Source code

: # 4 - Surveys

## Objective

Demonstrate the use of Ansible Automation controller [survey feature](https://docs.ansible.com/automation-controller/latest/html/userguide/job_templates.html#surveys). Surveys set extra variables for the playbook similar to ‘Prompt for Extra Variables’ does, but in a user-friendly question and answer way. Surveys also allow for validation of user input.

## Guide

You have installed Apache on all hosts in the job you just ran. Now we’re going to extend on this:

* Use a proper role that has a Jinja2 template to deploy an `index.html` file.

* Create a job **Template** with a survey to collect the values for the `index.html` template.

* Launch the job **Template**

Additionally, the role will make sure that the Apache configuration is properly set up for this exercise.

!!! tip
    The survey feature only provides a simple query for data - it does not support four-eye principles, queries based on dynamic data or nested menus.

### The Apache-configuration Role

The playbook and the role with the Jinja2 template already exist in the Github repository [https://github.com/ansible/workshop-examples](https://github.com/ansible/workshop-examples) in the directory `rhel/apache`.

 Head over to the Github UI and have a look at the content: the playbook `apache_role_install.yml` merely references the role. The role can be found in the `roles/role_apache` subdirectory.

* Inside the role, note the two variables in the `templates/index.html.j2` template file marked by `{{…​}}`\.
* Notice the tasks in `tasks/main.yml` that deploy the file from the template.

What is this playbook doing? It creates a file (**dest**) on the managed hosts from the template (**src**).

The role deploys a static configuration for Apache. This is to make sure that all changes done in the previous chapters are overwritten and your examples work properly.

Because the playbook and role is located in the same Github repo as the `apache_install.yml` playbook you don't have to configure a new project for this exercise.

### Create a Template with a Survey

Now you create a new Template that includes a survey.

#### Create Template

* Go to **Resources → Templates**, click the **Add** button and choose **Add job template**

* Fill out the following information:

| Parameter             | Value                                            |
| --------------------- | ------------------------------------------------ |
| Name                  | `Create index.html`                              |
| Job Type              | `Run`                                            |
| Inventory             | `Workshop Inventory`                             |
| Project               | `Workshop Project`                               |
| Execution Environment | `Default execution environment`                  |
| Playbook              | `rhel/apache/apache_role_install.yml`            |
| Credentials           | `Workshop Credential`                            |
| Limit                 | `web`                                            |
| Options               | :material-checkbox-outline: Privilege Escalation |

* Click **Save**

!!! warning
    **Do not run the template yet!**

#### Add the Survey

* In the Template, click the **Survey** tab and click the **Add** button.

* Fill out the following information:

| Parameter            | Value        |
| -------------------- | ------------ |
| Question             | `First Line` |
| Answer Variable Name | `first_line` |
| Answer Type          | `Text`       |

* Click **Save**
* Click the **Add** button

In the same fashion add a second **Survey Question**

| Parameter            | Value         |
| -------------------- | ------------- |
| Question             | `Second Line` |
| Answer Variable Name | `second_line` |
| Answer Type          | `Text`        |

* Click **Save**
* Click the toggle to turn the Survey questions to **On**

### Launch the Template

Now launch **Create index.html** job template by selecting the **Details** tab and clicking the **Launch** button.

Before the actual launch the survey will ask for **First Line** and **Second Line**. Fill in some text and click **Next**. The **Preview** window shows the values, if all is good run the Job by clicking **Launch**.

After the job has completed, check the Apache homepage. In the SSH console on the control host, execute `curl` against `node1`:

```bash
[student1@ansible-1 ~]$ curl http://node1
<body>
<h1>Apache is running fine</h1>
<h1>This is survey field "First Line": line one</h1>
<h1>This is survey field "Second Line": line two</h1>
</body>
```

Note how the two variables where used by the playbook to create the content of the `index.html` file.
--*--
■ Prompt
Here the job is to restate all of the data word for word.

■ Written response
Source code

: # 4 - Surveys

## Objective

Demonstrate the use of Ansible Automation controller [survey feature](https://docs.ansible.com/automation-controller/latest/html/userguide/job_templates.html#surveys). Surveys set extra variables for the playbook similar to ‘Prompt for Extra Variables’ does, but in a user-friendly question and answer way. Surveys also allow for validation of user input.

## Guide

You have installed Apache on all hosts in the job you just ran. Now we’re going to extend on this:

* Use a proper role that has a Jinja2 template to deploy an `index.html` file.

* Create a job **Template** with a survey to collect the values for the `index.html` template.

* Launch the job **Template**

Additionally, the role will make sure that the Apache configuration is properly set up for this exercise.

!!! tip
    The survey feature only provides a simple query for data - it does not support four-eye principles, queries based on dynamic data or nested menus.

### The Apache-configuration Role

The playbook and the role with the Jinja2 template already exist in the Github repository [https://github.com/ansible/workshop-examples](https://github.com/ansible/workshop-examples) in the directory `rhel/apache`.

 Head over to the Github UI and have a look at the content: the playbook `apache_role_install.yml` merely references the role. The role can be found in the `roles/role_apache` subdirectory.

* Inside the role, note the two variables in the `templates/index.html.j2` template file marked by `{{…​}}`\.
* Notice the tasks in `tasks/main.yml` that deploy the file from the template.

What is this playbook doing? It creates a file (**dest**) on the managed hosts from the template (**src**).

The role deploys a static configuration for Apache. This is to make sure that all changes done in the previous chapters are overwritten and your examples work properly.

Because the playbook and role is located in the same Github repo as the `apache_install.yml` playbook you don't have to configure a new project for this exercise.

### Create a Template with a Survey

Now you create a new Template that includes a survey.

#### Create Template

* Go to **Resources → Templates**, click the **Add** button and choose **Add job template**

* Fill out the following information:

| Parameter             | Value                                            |
| --------------------- | ------------------------------------------------ |
| Name                  | `Create index.html`                              |
| Job Type              | `Run`                                            |
| Inventory             | `Workshop Inventory`                             |
| Project               | `Workshop Project`                               |
| Execution Environment | `Default execution environment`                  |
| Playbook              | `rhel/apache/apache_role_install.yml`            |
| Credentials           | `Workshop Credential`                            |
| Limit                 | `web`                                            |
| Options               | :material-checkbox-outline: Privilege Escalation |

* Click **Save**

!!! warning
    **Do not run the template yet!**

#### Add the Survey

* In the Template, click the **Survey** tab and click the **Add** button.

* Fill out the following information:

| Parameter            | Value        |
| -------------------- | ------------ |
| Question             | `First Line` |
| Answer Variable Name | `first_line` |
| Answer Type          | `Text`       |

* Click **Save**
* Click the **Add** button

In the same fashion add a second **Survey Question**

| Parameter            | Value         |
| -------------------- | ------------- |
| Question             | `Second Line` |
| Answer Variable Name | `second_line` |
| Answer Type          | `Text`        |

* Click **Save**
* Click the toggle to turn the Survey questions to **On**

### Launch the Template

Now launch **Create index.html** job template by selecting the **Details** tab and clicking the **Launch** button.

Before the actual launch the survey will ask for **First Line** and **Second Line**. Fill in some text and click **Next**. The **Preview** window shows the values, if all is good run the Job by clicking **Launch**.

After the job has completed, check the Apache homepage. In the SSH console on the control host, execute `curl` against `node1`:

```bash
[student1@ansible-1 ~]$ curl http://node1
<body>
<h1>Apache is running fine</h1>
<h1>This is survey field "First Line": line one</h1>
<h1>This is survey field "Second Line": line two</h1>
</body>
```

Note how the two variables where used by the playbook to create the content of the `index.html` file.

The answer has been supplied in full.